Dakota Foot & Ankle Clinic Blog
Posts for tag: Surgery
Avoiding Common Obstacles after Foot Surgery
I frequently tell patients that foot surgery gets a bad rap. First off, patients have a hard time fathoming staying off their feet for such a prolonged period. Secondly, a lot of people hear horror stories of how painful foot surgery is. In all reality, noncompliance is often the underlying denominator for a really painful post-op period. Of value are the following tips to help the post op period go seamless.
1. Swelling/Pain. Icing and elevating is probably the single most important part of your post-operative period. The body’s natural reaction to something that has been injured/operated on is an initial inflammatory period causing blood to rush to the operative extremity. This sequentially causes swelling and a grueling throbbing pain. Elevation helps defy gravity and reduces the amount of blood flow/swelling to the operative foot. Icing also helps with the amount of blood flow and inflammation to the foot by constricting the blood vessels. If icing and elevation instructions are not abided by, you are likely to end up with a constricting bandage and a swollen, painful foot. We have found that ice machines have been a life saver for our patients, allowing for less leaks, eliminating the number of times of getting up for ice and improved compliance and less swelling as a result!

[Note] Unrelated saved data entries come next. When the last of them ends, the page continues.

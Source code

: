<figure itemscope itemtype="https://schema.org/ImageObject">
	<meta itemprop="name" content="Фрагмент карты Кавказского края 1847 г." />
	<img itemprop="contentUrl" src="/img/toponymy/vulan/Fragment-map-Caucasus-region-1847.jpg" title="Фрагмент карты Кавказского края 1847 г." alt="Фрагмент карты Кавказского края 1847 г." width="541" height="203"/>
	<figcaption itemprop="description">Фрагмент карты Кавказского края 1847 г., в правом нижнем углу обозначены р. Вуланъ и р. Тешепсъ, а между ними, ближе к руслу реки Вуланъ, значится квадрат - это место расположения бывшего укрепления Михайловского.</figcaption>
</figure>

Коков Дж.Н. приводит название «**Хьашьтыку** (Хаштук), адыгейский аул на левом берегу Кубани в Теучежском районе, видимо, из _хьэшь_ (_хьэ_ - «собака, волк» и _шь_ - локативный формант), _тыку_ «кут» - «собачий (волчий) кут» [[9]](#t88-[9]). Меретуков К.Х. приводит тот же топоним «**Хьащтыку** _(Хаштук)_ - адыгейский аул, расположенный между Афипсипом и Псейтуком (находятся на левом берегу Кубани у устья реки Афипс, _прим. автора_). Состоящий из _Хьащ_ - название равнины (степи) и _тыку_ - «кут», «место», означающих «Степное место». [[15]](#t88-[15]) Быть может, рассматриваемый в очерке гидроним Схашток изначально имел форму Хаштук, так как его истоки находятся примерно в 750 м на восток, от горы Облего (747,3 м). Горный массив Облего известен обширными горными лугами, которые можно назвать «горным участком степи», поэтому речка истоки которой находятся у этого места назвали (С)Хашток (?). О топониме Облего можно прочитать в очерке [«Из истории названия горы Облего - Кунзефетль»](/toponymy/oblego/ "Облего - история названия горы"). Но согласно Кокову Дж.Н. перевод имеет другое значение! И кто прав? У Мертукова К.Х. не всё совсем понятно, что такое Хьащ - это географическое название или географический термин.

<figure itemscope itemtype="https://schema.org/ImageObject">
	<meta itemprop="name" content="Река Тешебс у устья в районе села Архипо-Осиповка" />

2. Sleep. Often times there will be a period of sleeping in a splint or a cast boot which makes it difficult to find a comfortable position as you toss and turn and get irreversibly stuck in your sheets and blankets. One trick that has been found to help is placing a box under the sheets & blankets that you can place your foot inside allowing for you to move a little bit more freely.
3. Mobility. Getting around after surgery can be tough, especially for the procedures that require non-weight bearing. Often time crutches can be very wearing when it comes to the amount of energy they require to use, not to mention wearing on the skin too. A lot of people will complain of armpit pain and sometimes blisters of the hands. One way to reduce the friction is to cut up a pool noodle and place it over the handles and arm rests. One way to avoid crutches all together, however is to try a scooter or the new innovative IWALK. Both require a sense of balance, but may allow for easier mobility.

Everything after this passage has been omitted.